Landlords and Broker Fees

Effective August 1, 2025, Governor Healey signed a law that states that whoever hires the broker to rent an apartment, pays for the broker. This is a pretty simple rule: if the landlord hires a broker to market an apartment to find a tenant, then the landlord has to pay the broker. The landlord can no longer pass that fee onto the tenant to pay.

We received a call this week from one of our landlord clients explaining that her tenant was breaking the lease and she now had to re-rent the property. She wanted to know who was responsible for the broker fee to re-rent the property? This is a two-part question. First, pursuant to the new statute, the landlord has to pay a broker if she chooses to hire a broker. The new tenant is not responsible for that fee. However, the landlord may be able to seek payment from the current tenant – the one breaking the lease.

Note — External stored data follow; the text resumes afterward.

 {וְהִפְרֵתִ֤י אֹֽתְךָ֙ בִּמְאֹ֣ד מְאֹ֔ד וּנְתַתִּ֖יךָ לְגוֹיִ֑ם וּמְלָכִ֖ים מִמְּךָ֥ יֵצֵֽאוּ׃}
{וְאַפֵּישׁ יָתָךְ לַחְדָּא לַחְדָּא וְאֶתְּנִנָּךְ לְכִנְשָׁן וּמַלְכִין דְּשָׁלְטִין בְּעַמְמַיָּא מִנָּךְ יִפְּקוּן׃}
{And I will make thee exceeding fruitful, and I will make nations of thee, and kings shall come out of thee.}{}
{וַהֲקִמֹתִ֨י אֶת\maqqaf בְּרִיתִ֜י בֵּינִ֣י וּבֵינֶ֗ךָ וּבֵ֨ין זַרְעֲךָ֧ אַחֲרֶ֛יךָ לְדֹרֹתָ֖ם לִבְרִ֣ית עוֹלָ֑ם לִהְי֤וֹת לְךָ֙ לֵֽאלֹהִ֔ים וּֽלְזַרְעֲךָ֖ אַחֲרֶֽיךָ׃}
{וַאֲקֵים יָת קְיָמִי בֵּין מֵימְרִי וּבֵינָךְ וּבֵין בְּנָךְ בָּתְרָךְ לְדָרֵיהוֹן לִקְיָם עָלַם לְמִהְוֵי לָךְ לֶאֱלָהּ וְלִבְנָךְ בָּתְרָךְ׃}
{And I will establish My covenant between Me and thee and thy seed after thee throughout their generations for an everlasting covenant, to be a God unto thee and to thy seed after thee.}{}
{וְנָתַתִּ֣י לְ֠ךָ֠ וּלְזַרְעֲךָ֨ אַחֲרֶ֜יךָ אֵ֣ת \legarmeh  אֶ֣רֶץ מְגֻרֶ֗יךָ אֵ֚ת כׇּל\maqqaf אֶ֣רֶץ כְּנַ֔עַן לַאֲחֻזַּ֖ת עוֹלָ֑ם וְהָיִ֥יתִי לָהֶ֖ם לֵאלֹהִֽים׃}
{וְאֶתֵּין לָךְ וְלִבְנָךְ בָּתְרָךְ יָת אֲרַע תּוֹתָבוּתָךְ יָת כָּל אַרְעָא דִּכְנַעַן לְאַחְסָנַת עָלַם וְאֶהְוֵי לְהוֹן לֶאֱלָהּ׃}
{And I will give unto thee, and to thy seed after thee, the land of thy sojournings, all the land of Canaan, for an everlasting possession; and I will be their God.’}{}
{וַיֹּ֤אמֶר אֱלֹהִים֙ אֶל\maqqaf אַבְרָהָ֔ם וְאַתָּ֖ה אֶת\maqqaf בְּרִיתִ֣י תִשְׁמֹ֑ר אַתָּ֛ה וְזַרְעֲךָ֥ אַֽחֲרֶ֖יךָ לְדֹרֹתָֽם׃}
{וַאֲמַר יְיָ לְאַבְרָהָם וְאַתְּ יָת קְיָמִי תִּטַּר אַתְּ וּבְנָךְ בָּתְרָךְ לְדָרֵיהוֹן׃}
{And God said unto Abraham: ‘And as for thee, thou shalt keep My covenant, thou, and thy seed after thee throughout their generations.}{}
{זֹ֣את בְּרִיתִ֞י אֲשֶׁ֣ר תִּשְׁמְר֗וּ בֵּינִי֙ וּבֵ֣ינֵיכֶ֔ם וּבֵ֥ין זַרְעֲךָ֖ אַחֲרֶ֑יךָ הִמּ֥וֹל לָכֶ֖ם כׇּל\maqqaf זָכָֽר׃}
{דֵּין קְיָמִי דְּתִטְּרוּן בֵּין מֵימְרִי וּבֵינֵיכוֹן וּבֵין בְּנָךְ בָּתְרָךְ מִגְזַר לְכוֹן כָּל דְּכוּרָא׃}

To determine the answer to whether the landlord can re-coup the funds from the tenant breaking the lease, one has to go to the lease. If the lease provides that the tenant must reimburse or indemnify the landlord when the tenant moves out of the property prior to the end of the lease term or for abandoning the apartment, then the landlord can seek payment from the current tenant. If there is no provision that allows the landlord to seek these costs from the tenant breaking the lease, then the landlord would have to try to argue that the broker’s fee constituted damages recoverable under common law.
Given this substantial change in the law, landlords should review their existing leases, as well as their model lease and consider making changes to make clear that if a tenant breaches a lease, or wants to terminate a lease early that they will have to pay the broker fee.